In his final remarks to Parliament on the Domestic Debt Exchange Programme, the Finance Minister stated that there was no coercion on any bondholder to sign up for the programme.
He stated that the programme was entirely voluntary and that the President had specifically directed him to do so.
He admitted that the government failed to properly communicate the DDEP, which contributed to the challenges and opposition that characterised the programme.
He explained in clear terms that the reason why the debt treatment was voluntary was that the government did not want to take anybody’s money from them.
He continued that “as I have indicated earlier, the domestic debt exchange programme was to alleviate the debt burden while minimising its impact on investors and the financial sector. Participation in the programme has always been “Voluntary”. The details of the domestic debt exchange are outlined in the Exchange Memorandum, and the subsequent amendments have been publicly available”.
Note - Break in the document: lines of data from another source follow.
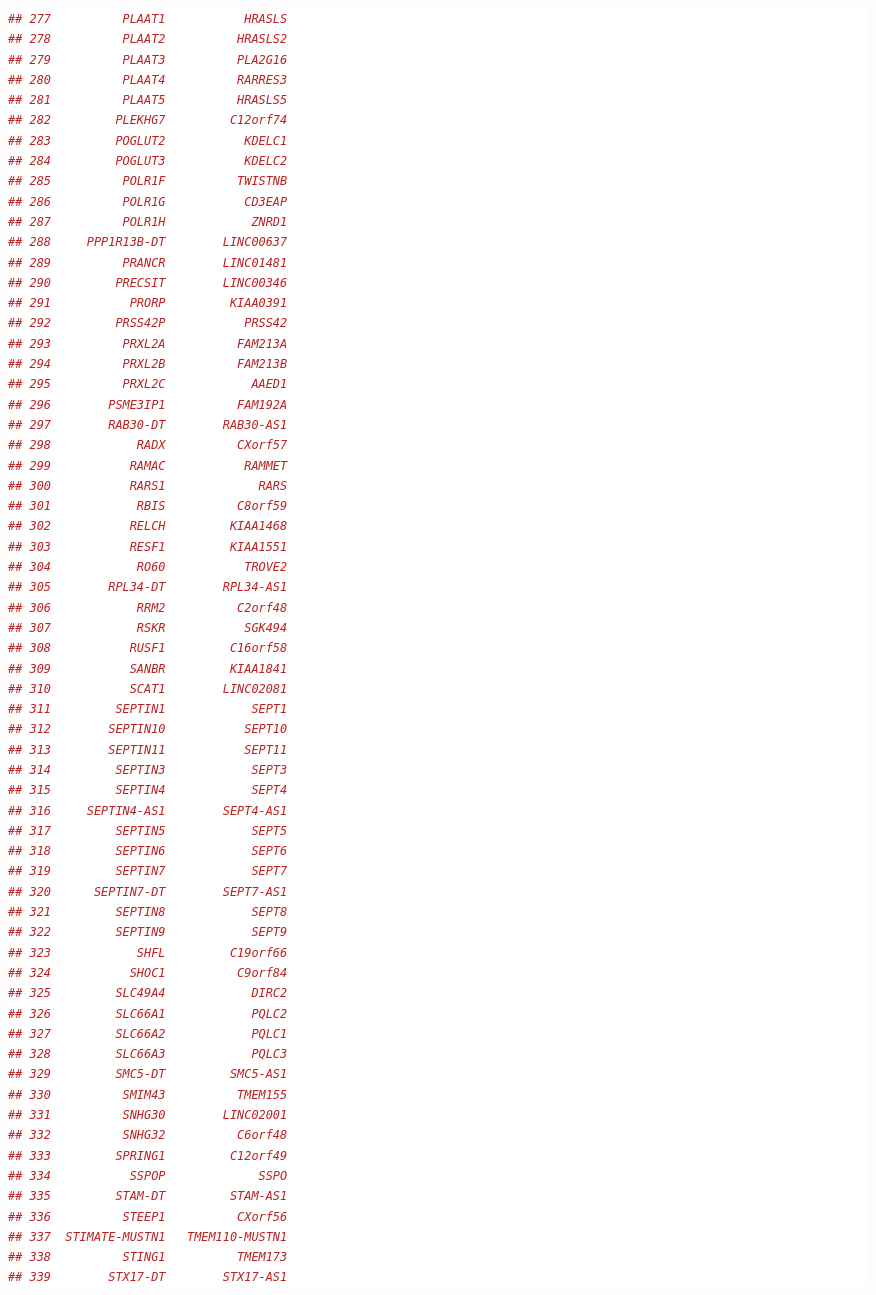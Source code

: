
 ``` r
## 277          PLAAT1           HRASLS
## 278          PLAAT2          HRASLS2
## 279          PLAAT3          PLA2G16
## 280          PLAAT4          RARRES3
## 281          PLAAT5          HRASLS5
## 282         PLEKHG7         C12orf74
## 283         POGLUT2           KDELC1
## 284         POGLUT3           KDELC2
## 285          POLR1F          TWISTNB
## 286          POLR1G           CD3EAP
## 287          POLR1H            ZNRD1
## 288     PPP1R13B-DT        LINC00637
## 289          PRANCR        LINC01481
## 290         PRECSIT        LINC00346
## 291           PRORP         KIAA0391
## 292         PRSS42P           PRSS42
## 293          PRXL2A          FAM213A
## 294          PRXL2B          FAM213B
## 295          PRXL2C            AAED1
## 296        PSME3IP1          FAM192A
## 297        RAB30-DT        RAB30-AS1
## 298            RADX          CXorf57
## 299           RAMAC           RAMMET
## 300           RARS1             RARS
## 301            RBIS          C8orf59
## 302           RELCH         KIAA1468
## 303           RESF1         KIAA1551
## 304            RO60           TROVE2
## 305        RPL34-DT        RPL34-AS1
## 306            RRM2          C2orf48
## 307            RSKR           SGK494
## 308           RUSF1         C16orf58
## 309           SANBR         KIAA1841
## 310           SCAT1        LINC02081
## 311         SEPTIN1            SEPT1
## 312        SEPTIN10           SEPT10
## 313        SEPTIN11           SEPT11
## 314         SEPTIN3            SEPT3
## 315         SEPTIN4            SEPT4
## 316     SEPTIN4-AS1        SEPT4-AS1
## 317         SEPTIN5            SEPT5
## 318         SEPTIN6            SEPT6
## 319         SEPTIN7            SEPT7
## 320      SEPTIN7-DT        SEPT7-AS1
## 321         SEPTIN8            SEPT8
## 322         SEPTIN9            SEPT9
## 323            SHFL         C19orf66
## 324           SHOC1          C9orf84
## 325         SLC49A4            DIRC2
## 326         SLC66A1            PQLC2
## 327         SLC66A2            PQLC1
## 328         SLC66A3            PQLC3
## 329         SMC5-DT         SMC5-AS1
## 330          SMIM43          TMEM155
## 331          SNHG30        LINC02001
## 332          SNHG32          C6orf48
## 333         SPRING1         C12orf49
## 334           SSPOP             SSPO
## 335         STAM-DT         STAM-AS1
## 336          STEEP1          CXorf56
## 337  STIMATE-MUSTN1   TMEM110-MUSTN1
## 338          STING1          TMEM173
## 339        STX17-DT        STX17-AS1
```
The Exchange covers all locally issued government bonds and notes, as well as ESLA Plc and Daakye Plc bonds. Treasury bills and pension funds were excluded from the exchange based on the findings of the public debt audit.
A total of 97,749,624,691 eligible bonds were tendered, with 82,994,510,128 being successfully tendered.
This accounted for approximately 85% of outstanding eligible amounts, exceeding the 80% target stated in the Memorandum of Exchange.